The owner pilot carried out a pre-flight check of the aircraft, which included a check of the fuel for contamination. The aircraft had last been refuelled at Maitland, prior to the flight to "Roeta". The weather was reported as fine and clear, with a temperature of about 35 degrees Celsius. The wind was from the southwest at about 5 knots. The gravel strip was level and estimated to be about 3000 feet in length. The pilot said he used the strip on numerous occasions over the past 10 years in this, and other aircraft. Take-off was conducted into wind, using the full length of the strip. Although engine power indications and acceleration appeared normal, the pilot said he was aware that the aircraft appeared to require a greater distance to reach take-off speed. He attributed this to the outside air temperature. At an indicated airspeed of 60 knots, with inadequate strip length remaining to safely abort the take-off, the aircraft was flown off the ground. This was followed by an immediate and complete loss of engine power. Maximum flap was extended and the aircraft landed on the strip remaining.
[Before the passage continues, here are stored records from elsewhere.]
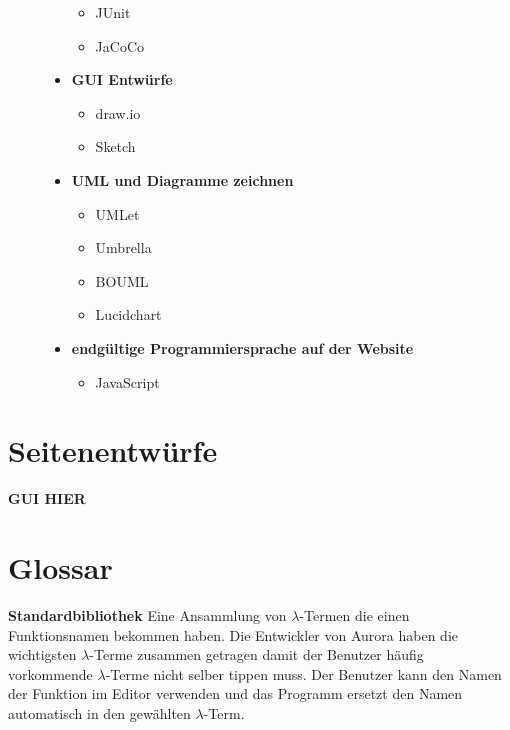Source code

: \documentclass[parskip=full,11pt,twoside]{scrartcl}
\begin{document}
\begin{description}
\begin{itemize}
\begin{itemize}
			\item JUnit
			\item JaCoCo
		\end{itemize}
		\item \textbf{GUI Entwürfe}
			\begin{itemize}
				\item draw.io
				\item Sketch
			\end{itemize}
		\item \textbf{UML und Diagramme zeichnen}
			\begin{itemize}
				\item UMLet
				\item Umbrella
				\item BOUML
				\item Lucidchart
			\end{itemize}
		\item \textbf{endgültige Programmiersprache auf der Website}
			\begin{itemize}
				\item JavaScript
			\end{itemize}
	\end{itemize}
\newpage
\appendix
\end{description}
\section{Seitenentwürfe}
\textbf{GUI HIER}


\newpage
\section{Glossar}

\textbf{Standardbibliothek}
\newline
Eine Ansammlung von $\lambda$-Termen die einen Funktionsnamen bekommen haben. Die Entwickler von Aurora haben die wichtigsten $\lambda$-Terme zusammen getragen damit der Benutzer häufig vorkommende $\lambda$-Terme nicht selber tippen muss. Der Benutzer kann den Namen der Funktion im Editor verwenden und das Programm ersetzt den Namen automatisch in den gewählten $\lambda$-Term.
\end{document}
The aircraft continued beyond the strip end, across a road and associated table drain, before coming to rest. Although the reason for the loss of power was not established, water contamination of the fuel is considered by the pilot to be a strong possibility. The aircraft is fitted with bladder type fuel cells which can harbour water not easily detectable. The aircraft had had little use over the previous three months, during which time it had been parked in the open on level surfaces. On the two days prior to the accident the aircraft had been parked on a slope. It is considered by the pilot that water could have migrated from low points in the fuel cells to a position where it may have been ingested by the engine, resulting in a sudden loss of power.